The part about "sharing your bread and clothing the naked" has to do with our religous duty as the People of God to respond to the person we see in need "on the road" --- our response as individual believers and as the Church, impelled by grace and motivated by the Love of God.
It does not imply access to the resources of the Governor of Roman Judea or entitlement to benefits from the U.S. Treasury, whose funding is compulsory via taxation. Such entitlements have little to do with grace or love, and everything to do with rewarding people who have disrespected our laws and violated our boundaries with the expectation of being able to game the system.
And this brings us to one more issue from a Catholic point of view: the scandal of lawlessness.
Most people from Mexico and Central America who enter this country illegally, do so, even from the outset, by becoming enmeshed in a web of criminal conspiracy, either as cooperators or as victims, and usually both.
They pay international criminal traffickers to guide them across into the U.S. On the way, since theyve put themselves into the hands of truly vicious men, theyre often sexually exploited or raped or robbed or beaten. Perhaps they arrive in debt to the coyote, who then makes them an offer they cant refuse: you can become a mule and transport drugs, weapons and other contraband; or you can be a prostitute and work the customers until your debt is paid. Or you could end up in a ditch with a bullet in your head. Your choice, amigo.
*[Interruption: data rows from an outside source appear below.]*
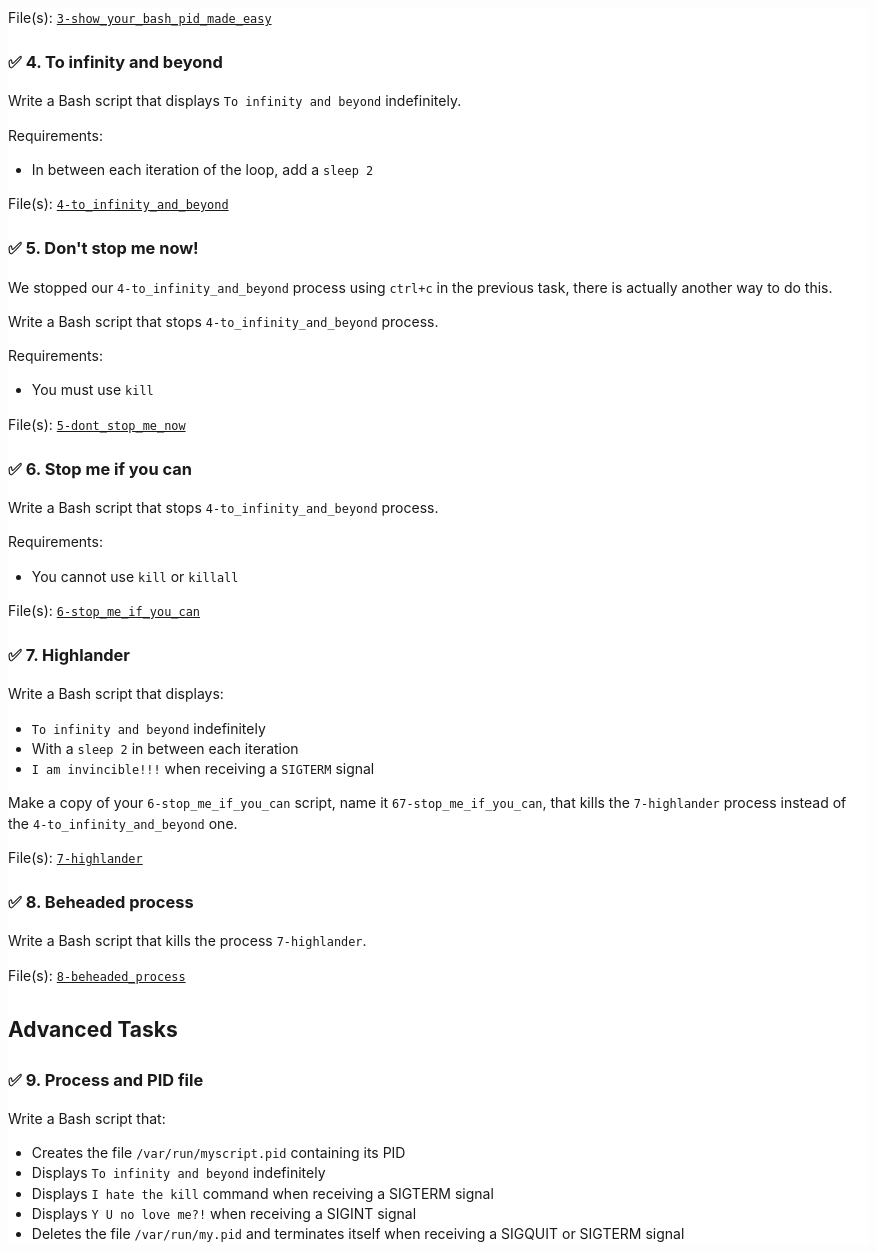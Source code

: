 File(s): [`3-show_your_bash_pid_made_easy`](./3-show_your_bash_pid_made_easy)

### :white_check_mark: 4. To infinity and beyond
Write a Bash script that displays `To infinity and beyond` indefinitely.

Requirements:
* In between each iteration of the loop, add a `sleep 2`

File(s): [`4-to_infinity_and_beyond`](./4-to_infinity_and_beyond)

### :white_check_mark: 5. Don't stop me now!
We stopped our `4-to_infinity_and_beyond` process using `ctrl+c` in the previous task, there is actually another way to do this.

Write a Bash script that stops `4-to_infinity_and_beyond` process.

Requirements:
* You must use `kill`

File(s): [`5-dont_stop_me_now`](./5-dont_stop_me_now)

### :white_check_mark: 6. Stop me if you can
Write a Bash script that stops `4-to_infinity_and_beyond` process.

Requirements:
* You cannot use `kill` or `killall`

File(s): [`6-stop_me_if_you_can`](./6-stop_me_if_you_can)

### :white_check_mark: 7. Highlander
Write a Bash script that displays:
* `To infinity and beyond` indefinitely
* With a `sleep 2` in between each iteration
* `I am invincible!!!` when receiving a `SIGTERM` signal

Make a copy of your `6-stop_me_if_you_can` script, name it `67-stop_me_if_you_can`, that kills the `7-highlander` process instead of the `4-to_infinity_and_beyond` one.

File(s): [`7-highlander`](./7-highlander)

### :white_check_mark: 8. Beheaded process
Write a Bash script that kills the process `7-highlander`.

File(s): [`8-beheaded_process`](./8-beheaded_process)

## Advanced Tasks

### :white_check_mark: 9. Process and PID file
Write a Bash script that:
* Creates the file `/var/run/myscript.pid` containing its PID
* Displays `To infinity and beyond` indefinitely
* Displays `I hate the kill` command when receiving a SIGTERM signal
* Displays `Y U no love me?!` when receiving a SIGINT signal
* Deletes the file `/var/run/my.pid` and terminates itself when receiving a SIGQUIT or SIGTERM signal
Then the illegals turn to the professional crooks, often acting in concert with systematically corrupted U.S. officials, to get fraudulent papers, because none of them are truly undocumented for long. They engage in the necessary forgery, fraud, and identity theft. "Honest and young and just looking for a job" --- as some, or many, may have been in the beginning --- they are drawn deeper and deeper into moral disintegration.
From the point of view of the one essential thing--- the persons soul --- what is the real cost? Multiply lying and fraud: initially under duress, at first with shame, then for advantage, then habitually, then cynically, then callously, then --- you have a subculture corrupted from top to bottom, from the Catholic Bishops of Mexico to the Democratic and Republican National Committees in Washington, DC, down to Chico from Michoacan with a little bag of cocaine sewn into his backpack, and the youngest whore on the streets of Phoenix.
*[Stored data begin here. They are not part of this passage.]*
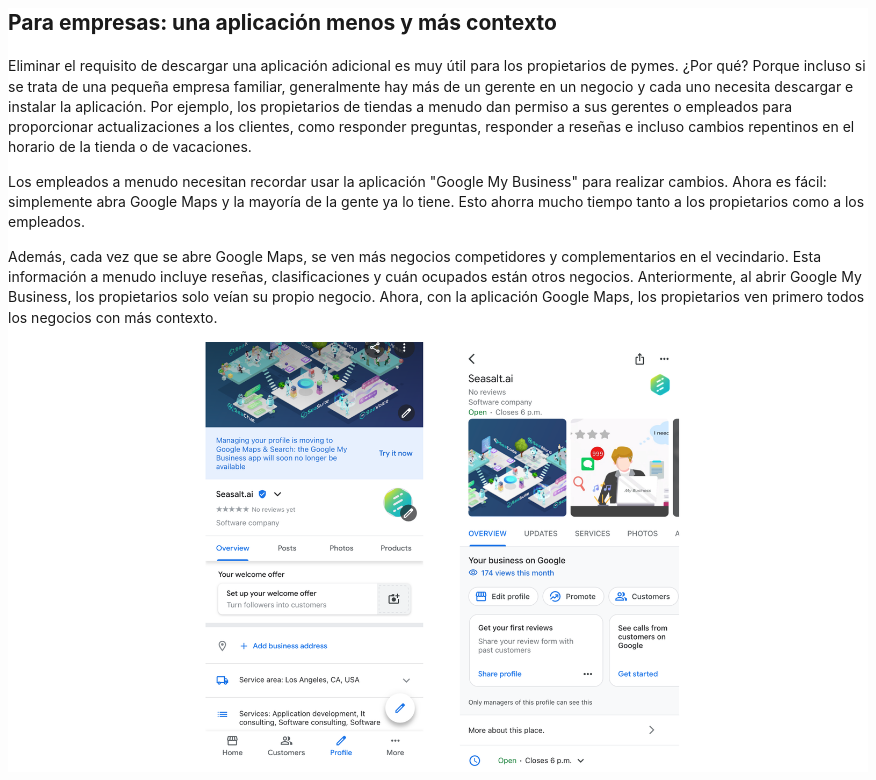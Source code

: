 ## Para empresas: una aplicación menos y más contexto

Eliminar el requisito de descargar una aplicación adicional es muy útil para los propietarios de pymes. ¿Por qué? Porque incluso si se trata de una pequeña empresa familiar, generalmente hay más de un gerente en un negocio y cada uno necesita descargar e instalar la aplicación. Por ejemplo, los propietarios de tiendas a menudo dan permiso a sus gerentes o empleados para proporcionar actualizaciones a los clientes, como responder preguntas, responder a reseñas e incluso cambios repentinos en el horario de la tienda o de vacaciones.

Los empleados a menudo necesitan recordar usar la aplicación "Google My Business" para realizar cambios. Ahora es fácil: simplemente abra Google Maps y la mayoría de la gente ya lo tiene. Esto ahorra mucho tiempo tanto a los propietarios como a los empleados.

Además, cada vez que se abre Google Maps, se ven más negocios competidores y complementarios en el vecindario. Esta información a menudo incluye reseñas, clasificaciones y cuán ocupados están otros negocios. Anteriormente, al abrir Google My Business, los propietarios solo veían su propio negocio. Ahora, con la aplicación Google Maps, los propietarios ven primero todos los negocios con más contexto.


<center>
<img width="550" src="/images/blog/11-Google-Maps-replaces-Google-My-Business/1-comparison.png"/>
Multiply this by a million. Call it a Structure of Injustice. Please. Call it Institutionalized Violence. But dont call it America Welcomes the Immigrant and the Stranger because this is not Americas heritage as a Nation under Law and this is not Gods commandment.
Didnt we learn, when we were young, that this is the way of sin?
And didnt we learn that there are deadly ways in which we participate in the sins of others? We contribute to the death of souls
It makes me sick that there are Catholic bishops of the United States, already reeling under the cumulative impact of not enforcing the laws against sexually predatory clerics (yes, I know its complicated, but there it is in one sentence) who are now bringing more shame and pain upon us by again justifying the non-enforcement of law against this huge engine of injustice known as Illegal Immigration.
Cardinal Mahony says that the people who want to enforce the law in Arizona are comparable to Nazis and Communists. And heres Archbishop Jose Gomez line: he says that people who favor lawful borders, and turning back felons, forgers and frauds, are akin to Julian the Apostate. I myself believe we must require honest lawful conduct by people who come to our country: so, I suppose, that makes me pretty damned bad.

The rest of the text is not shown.